(Extracted records)
⟨

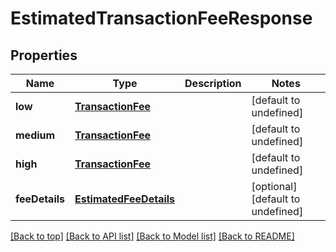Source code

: # EstimatedTransactionFeeResponse

## Properties

|Name | Type | Description | Notes|
|------------ | ------------- | ------------- | -------------|
|**low** | [**TransactionFee**](TransactionFee.md) |  | [default to undefined]|
|**medium** | [**TransactionFee**](TransactionFee.md) |  | [default to undefined]|
|**high** | [**TransactionFee**](TransactionFee.md) |  | [default to undefined]|
|**feeDetails** | [**EstimatedFeeDetails**](EstimatedFeeDetails.md) |  | [optional] [default to undefined]|




[[Back to top]](#) [[Back to API list]](../../README.md#documentation-for-api-endpoints) [[Back to Model list]](../../README.md#documentation-for-models) [[Back to README]](../../README.md)
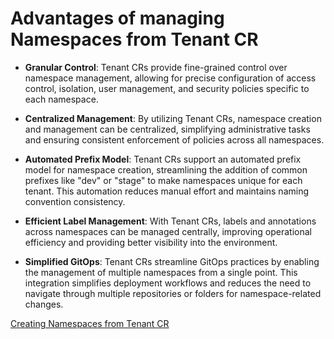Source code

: # Advantages of managing Namespaces from Tenant CR

* **Granular Control**: Tenant CRs provide fine-grained control over namespace management, allowing for precise configuration of access control, isolation, user management, and security policies specific to each namespace.

* **Centralized Management**: By utilizing Tenant CRs, namespace creation and management can be centralized, simplifying administrative tasks and ensuring consistent enforcement of policies across all namespaces.

* **Automated Prefix Model**: Tenant CRs support an automated prefix model for namespace creation, streamlining the addition of common prefixes like "dev" or "stage" to make namespaces unique for each tenant. This automation reduces manual effort and maintains naming convention consistency.

* **Efficient Label Management**: With Tenant CRs, labels and annotations across namespaces can be managed centrally, improving operational efficiency and providing better visibility into the environment.

* **Simplified GitOps**: Tenant CRs streamline GitOps practices by enabling the management of multiple namespaces from a single point. This integration simplifies deployment workflows and reduces the need to navigate through multiple repositories or folders for namespace-related changes.

[Creating Namespaces from Tenant CR](../tutorials/tenant/creating-namespaces.md)
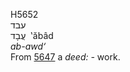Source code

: <body>
  <p>H5652<br>  עבד  <br> עֲבָד  ‎  ‛ăbâd  <br><i>ab-awd‘ </i><br>From <a href="h5647.htm">5647</a>  a <i>deed: - </i>work.<br></p>
 </body>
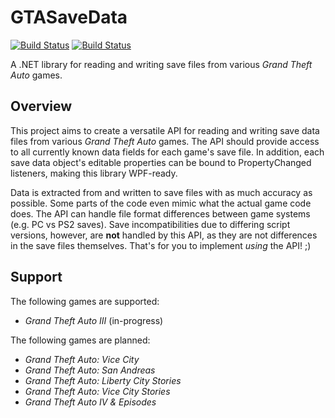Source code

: # GTASaveData
[![Build Status](https://github.com/whampson/GTASaveData/workflows/CoreLib/badge.svg)](https://github.com/whampson/GTASaveData/actions)
[![Build Status](https://github.com/whampson/GTASaveData/workflows/GTA3/badge.svg)](https://github.com/whampson/GTASaveData/actions)

A .NET library for reading and writing save files from various
*Grand Theft Auto* games.

## Overview
This project aims to create a versatile API for reading and writing save data
files from various *Grand Theft Auto* games. The API should provide access to
all currently known data fields for each game's save file. In addition, each
save data object's editable properties can be bound to PropertyChanged
listeners, making this library WPF-ready.

Data is extracted from and written to save files with as much accuracy as
possible. Some parts of the code even mimic what the actual game code does. The
API can handle file format differences between game systems (e.g. PC vs PS2
saves). Save incompatibilities due to differing script versions, however, are
**not** handled by this API, as they are not differences in the save files
themselves. That's for you to implement *using* the API! ;)

## Support
The following games are supported:
  * *Grand Theft Auto III* (in-progress)

The following games are planned:
  * *Grand Theft Auto: Vice City*
  * *Grand Theft Auto: San Andreas*
  * *Grand Theft Auto: Liberty City Stories*
  * *Grand Theft Auto: Vice City Stories*
  * *Grand Theft Auto IV & Episodes*

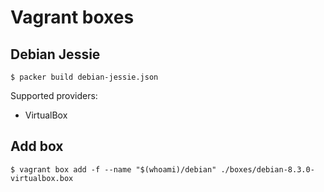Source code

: # Vagrant boxes

## Debian Jessie

`$ packer build debian-jessie.json`

Supported providers:

 - VirtualBox

## Add box

`$ vagrant box add -f --name "$(whoami)/debian" ./boxes/debian-8.3.0-virtualbox.box`
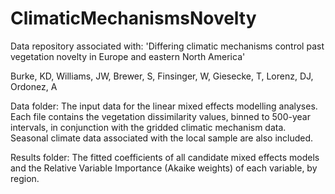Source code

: # ClimaticMechanismsNovelty
Data repository associated with: 'Differing climatic mechanisms control past vegetation novelty in Europe and eastern North America'

Burke, KD, Williams, JW, Brewer, S, Finsinger, W, Giesecke, T, Lorenz, DJ, Ordonez, A

Data folder: The input data for the linear mixed effects modelling analyses. Each file contains the vegetation dissimilarity values, binned to 500-year intervals, in conjunction with the gridded climatic mechanism data. Seasonal climate data associated with the local sample are also included.

Results folder: The fitted coefficients of all candidate mixed effects models and the Relative Variable Importance (Akaike weights) of each variable, by region. 
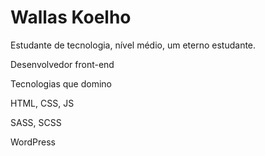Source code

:# Wallas Koelho

Estudante de tecnologia, nível médio, um eterno estudante.

Desenvolvedor front-end

Tecnologias que domino

HTML, CSS, JS

SASS, SCSS

WordPress

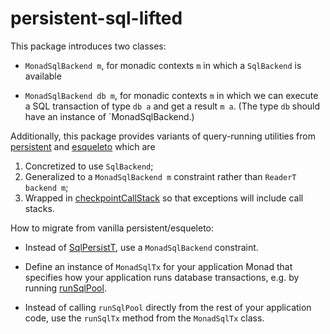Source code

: # persistent-sql-lifted

This package introduces two classes:

- `MonadSqlBackend m`, for monadic contexts `m` in which a `SqlBackend` is available

- `MonadSqlBackend db m`, for monadic contexts `m` in which we can execute a SQL
  transaction of type `db a` and get a result `m a`. (The type `db` should have an
  instance of `MonadSqlBackend.)

Additionally, this package provides variants of query-running utilities from
[persistent] and [esqueleto] which are

1. Concretized to use `SqlBackend`;
2. Generalized to a `MonadSqlBackend m` constraint rather than `ReaderT backend m`;
3. Wrapped in [checkpointCallStack] so that exceptions will include call stacks.

How to migrate from vanilla persistent/esqueleto:

- Instead of [SqlPersistT], use a `MonadSqlBackend` constraint.
- Define an instance of `MonadSqlTx` for your application Monad that specifies how
  your application runs database transactions, e.g. by running [runSqlPool].
- Instead of calling `runSqlPool` directly from the rest of your application code,
  use the `runSqlTx` method from the `MonadSqlTx` class.

  [checkpointCallStack]: https://hackage.haskell.org/package/annotated-exception-0.3.0.2/docs/Control-Exception-Annotated-UnliftIO.html
  [esqueleto]: https://hackage.haskell.org/package/esqueleto
  [persistent]: https://hackage.haskell.org/package/persistent
  [runSqlPool]: https://hackage.haskell.org/package/persistent-2.14.6.3/docs/Database-Persist-Sql.html#v:runSqlPool
  [SqlPersistT]: https://hackage.haskell.org/package/persistent-2.14.6.3/docs/Database-Persist-Sql.html#t:SqlPersistT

⟩

## AIM OF THE TASK
In the data above, the stretch from the line with "[optional] [default to undefined]|" through the line with "across all namespaces." is to be returned exactly, minus any pictures.

## TASK ANSWER
|**feeDetails** | [**EstimatedFeeDetails**](EstimatedFeeDetails.md) |  | [optional] [default to undefined]|




[[Back to top]](#) [[Back to API list]](../../README.md#documentation-for-api-endpoints) [[Back to Model list]](../../README.md#documentation-for-models) [[Back to README]](../../README.md)
Source code

: # Advantages of managing Namespaces from Tenant CR

* **Granular Control**: Tenant CRs provide fine-grained control over namespace management, allowing for precise configuration of access control, isolation, user management, and security policies specific to each namespace.

* **Centralized Management**: By utilizing Tenant CRs, namespace creation and management can be centralized, simplifying administrative tasks and ensuring consistent enforcement of policies across all namespaces.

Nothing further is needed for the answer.